1936 flood of East Waco

Goodson McKee

I was about 9 years old, growing up in our house on North 34th Street, a grade-schooler at Dean Highland Elementary.

One day in August after torrential rains, we heard incredible news: The Brazos had risen 41 feet. Much of East Waco was under water.

We got in the family automobile, a 1936 black Chevrolet touring car. My father drove us to a spot on Washington Avenue on the west side of the river where we could see this amazing sight.

Mackey Park and Elm Street were both under water. The news would report that over 2000 people were homeless.

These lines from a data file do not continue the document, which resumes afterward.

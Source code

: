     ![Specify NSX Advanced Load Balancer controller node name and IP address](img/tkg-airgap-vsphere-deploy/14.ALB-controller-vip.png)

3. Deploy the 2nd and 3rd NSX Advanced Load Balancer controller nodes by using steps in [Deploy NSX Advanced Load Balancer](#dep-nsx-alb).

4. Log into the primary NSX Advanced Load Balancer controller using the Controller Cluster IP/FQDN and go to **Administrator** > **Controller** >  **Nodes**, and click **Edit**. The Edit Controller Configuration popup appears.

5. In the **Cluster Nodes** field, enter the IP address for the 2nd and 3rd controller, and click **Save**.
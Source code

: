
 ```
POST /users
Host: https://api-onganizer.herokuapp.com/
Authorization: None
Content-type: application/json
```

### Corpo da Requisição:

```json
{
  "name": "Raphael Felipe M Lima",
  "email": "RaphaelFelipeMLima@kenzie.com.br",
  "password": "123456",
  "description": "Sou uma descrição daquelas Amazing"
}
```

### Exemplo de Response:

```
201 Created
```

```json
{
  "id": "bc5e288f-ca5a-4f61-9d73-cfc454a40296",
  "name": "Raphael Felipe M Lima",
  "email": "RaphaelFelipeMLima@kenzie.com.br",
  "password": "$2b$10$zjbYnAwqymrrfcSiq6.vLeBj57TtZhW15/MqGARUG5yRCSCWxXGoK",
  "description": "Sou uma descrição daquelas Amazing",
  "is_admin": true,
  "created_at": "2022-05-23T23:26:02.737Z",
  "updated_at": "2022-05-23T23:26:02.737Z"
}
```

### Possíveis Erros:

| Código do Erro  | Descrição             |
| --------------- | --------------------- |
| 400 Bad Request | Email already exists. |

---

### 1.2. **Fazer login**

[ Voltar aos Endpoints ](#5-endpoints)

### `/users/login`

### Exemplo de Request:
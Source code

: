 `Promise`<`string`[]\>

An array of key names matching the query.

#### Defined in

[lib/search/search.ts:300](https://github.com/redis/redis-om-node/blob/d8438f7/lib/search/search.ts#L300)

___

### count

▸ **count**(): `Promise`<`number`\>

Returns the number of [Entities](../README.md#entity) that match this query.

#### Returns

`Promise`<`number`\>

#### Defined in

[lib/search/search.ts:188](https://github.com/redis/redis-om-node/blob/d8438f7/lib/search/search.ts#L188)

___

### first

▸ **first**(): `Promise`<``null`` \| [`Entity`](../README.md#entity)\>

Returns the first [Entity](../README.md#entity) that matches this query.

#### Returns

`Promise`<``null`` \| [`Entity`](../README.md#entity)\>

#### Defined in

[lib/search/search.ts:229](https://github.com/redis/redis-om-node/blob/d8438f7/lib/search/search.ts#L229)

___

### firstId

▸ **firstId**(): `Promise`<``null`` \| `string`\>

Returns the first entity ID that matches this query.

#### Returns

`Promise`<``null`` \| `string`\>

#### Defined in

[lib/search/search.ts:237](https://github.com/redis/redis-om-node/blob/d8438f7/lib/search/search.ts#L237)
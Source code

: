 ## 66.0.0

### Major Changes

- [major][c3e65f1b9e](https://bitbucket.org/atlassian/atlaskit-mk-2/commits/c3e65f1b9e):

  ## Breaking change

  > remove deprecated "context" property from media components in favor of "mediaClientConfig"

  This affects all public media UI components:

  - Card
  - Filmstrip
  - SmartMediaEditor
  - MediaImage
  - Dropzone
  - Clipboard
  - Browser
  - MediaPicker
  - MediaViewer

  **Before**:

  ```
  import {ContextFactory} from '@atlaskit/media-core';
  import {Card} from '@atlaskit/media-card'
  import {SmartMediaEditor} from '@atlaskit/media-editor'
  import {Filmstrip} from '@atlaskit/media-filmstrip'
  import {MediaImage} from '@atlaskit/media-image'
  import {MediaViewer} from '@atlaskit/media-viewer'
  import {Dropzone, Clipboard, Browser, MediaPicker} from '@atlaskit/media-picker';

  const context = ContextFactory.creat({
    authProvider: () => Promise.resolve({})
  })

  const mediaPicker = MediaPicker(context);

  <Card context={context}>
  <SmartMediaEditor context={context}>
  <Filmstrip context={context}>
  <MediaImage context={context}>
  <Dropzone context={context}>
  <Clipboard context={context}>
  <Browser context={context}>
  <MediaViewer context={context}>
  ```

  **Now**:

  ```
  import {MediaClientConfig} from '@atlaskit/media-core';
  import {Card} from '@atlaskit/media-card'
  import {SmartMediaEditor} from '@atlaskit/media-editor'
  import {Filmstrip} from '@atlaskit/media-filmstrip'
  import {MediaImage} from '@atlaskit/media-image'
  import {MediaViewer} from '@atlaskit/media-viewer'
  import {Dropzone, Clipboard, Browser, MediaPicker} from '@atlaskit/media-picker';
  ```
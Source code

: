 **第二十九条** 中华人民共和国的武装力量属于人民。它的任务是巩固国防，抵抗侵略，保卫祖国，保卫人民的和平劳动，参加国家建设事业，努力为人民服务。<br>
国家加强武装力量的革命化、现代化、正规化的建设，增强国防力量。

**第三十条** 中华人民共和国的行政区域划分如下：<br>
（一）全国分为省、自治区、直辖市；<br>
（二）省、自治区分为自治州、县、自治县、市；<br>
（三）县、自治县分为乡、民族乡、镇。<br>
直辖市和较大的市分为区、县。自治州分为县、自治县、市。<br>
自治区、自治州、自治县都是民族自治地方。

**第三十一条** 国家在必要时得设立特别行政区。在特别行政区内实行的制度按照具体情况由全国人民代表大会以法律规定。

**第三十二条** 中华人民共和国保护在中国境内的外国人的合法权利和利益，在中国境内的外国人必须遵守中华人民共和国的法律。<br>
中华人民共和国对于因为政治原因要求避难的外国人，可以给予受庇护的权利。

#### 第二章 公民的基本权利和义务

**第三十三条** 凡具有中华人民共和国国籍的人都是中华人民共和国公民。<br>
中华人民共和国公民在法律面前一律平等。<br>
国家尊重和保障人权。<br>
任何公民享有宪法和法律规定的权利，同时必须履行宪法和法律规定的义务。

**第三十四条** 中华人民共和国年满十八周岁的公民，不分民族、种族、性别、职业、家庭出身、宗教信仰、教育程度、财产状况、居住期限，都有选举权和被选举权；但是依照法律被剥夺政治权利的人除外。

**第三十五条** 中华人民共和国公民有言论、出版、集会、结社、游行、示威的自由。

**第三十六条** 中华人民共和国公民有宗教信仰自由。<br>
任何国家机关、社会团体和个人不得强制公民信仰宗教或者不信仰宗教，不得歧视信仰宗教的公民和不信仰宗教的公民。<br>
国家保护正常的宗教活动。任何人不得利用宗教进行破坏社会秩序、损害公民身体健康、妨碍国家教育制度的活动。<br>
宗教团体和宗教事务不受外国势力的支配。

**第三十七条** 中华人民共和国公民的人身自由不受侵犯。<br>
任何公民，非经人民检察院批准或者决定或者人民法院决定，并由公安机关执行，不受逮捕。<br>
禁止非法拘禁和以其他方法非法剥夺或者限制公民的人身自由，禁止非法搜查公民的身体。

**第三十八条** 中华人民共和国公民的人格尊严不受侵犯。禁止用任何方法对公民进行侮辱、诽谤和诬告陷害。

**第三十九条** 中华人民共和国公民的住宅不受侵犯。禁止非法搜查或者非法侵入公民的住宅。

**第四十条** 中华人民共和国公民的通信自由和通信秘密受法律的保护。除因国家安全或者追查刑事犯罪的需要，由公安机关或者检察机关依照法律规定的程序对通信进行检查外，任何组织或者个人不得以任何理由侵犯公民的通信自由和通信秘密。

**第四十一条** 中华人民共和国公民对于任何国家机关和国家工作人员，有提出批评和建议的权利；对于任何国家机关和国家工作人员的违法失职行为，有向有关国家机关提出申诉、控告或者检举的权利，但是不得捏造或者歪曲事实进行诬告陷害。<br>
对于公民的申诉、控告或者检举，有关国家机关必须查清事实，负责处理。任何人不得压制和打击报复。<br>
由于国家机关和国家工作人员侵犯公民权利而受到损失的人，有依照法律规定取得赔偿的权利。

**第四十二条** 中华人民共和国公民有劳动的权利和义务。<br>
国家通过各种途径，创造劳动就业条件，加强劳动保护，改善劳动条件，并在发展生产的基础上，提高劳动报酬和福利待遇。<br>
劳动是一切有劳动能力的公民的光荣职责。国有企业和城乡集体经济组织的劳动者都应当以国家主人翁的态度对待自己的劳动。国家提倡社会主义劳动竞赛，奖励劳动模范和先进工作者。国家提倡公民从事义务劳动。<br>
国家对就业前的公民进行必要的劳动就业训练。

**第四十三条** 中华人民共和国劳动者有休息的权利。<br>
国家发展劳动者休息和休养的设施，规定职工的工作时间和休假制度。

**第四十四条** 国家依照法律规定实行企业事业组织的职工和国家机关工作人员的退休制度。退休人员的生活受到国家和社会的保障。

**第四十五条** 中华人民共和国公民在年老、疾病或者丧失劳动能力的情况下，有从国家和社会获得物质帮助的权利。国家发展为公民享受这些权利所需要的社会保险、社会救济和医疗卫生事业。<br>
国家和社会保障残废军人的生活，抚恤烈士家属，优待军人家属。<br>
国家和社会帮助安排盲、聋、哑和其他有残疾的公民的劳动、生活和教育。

At this time, businesses were all around the square, as well as up and down Elm Avenue. While the flood didn't touch the square, it left Elm submerged.

I viewed the devastation from where the Convention Center on Washington Avenue.

Over the years, the Brazos River has seen its share of floods, but the flood of 1936 surpassed all, even the terrible flood of 1913.

Seeing the water only a few inches below the floor of the Washington Avenue Bridge and the Suspenion Bridge, and people paddling around in boats on Elm Street, was an awesome sight. I still remember how swiftly the floodwater was moving.

City Manager H.C. Torrence appealed to Waco citizens for donations to help flood victims and had proclaimed martial law.

The front page of the Waco News-Tribune in 1936

Among other things, the Waco Times Herald reported that businessman Albert Lacy Clifton was marooned overnight at Clifton Manufacturing Plant.

Though Waco has had other major floods, particularly along Waco Creek, the completion of Whitney Dam in the early 1940s provided relief from the flooding of the Brazos, and confidence that East Waco will never be so unindated again.

Broadcast pioneer Goodson McKee was a fixture on WACO radio and statewide radio broadcasts.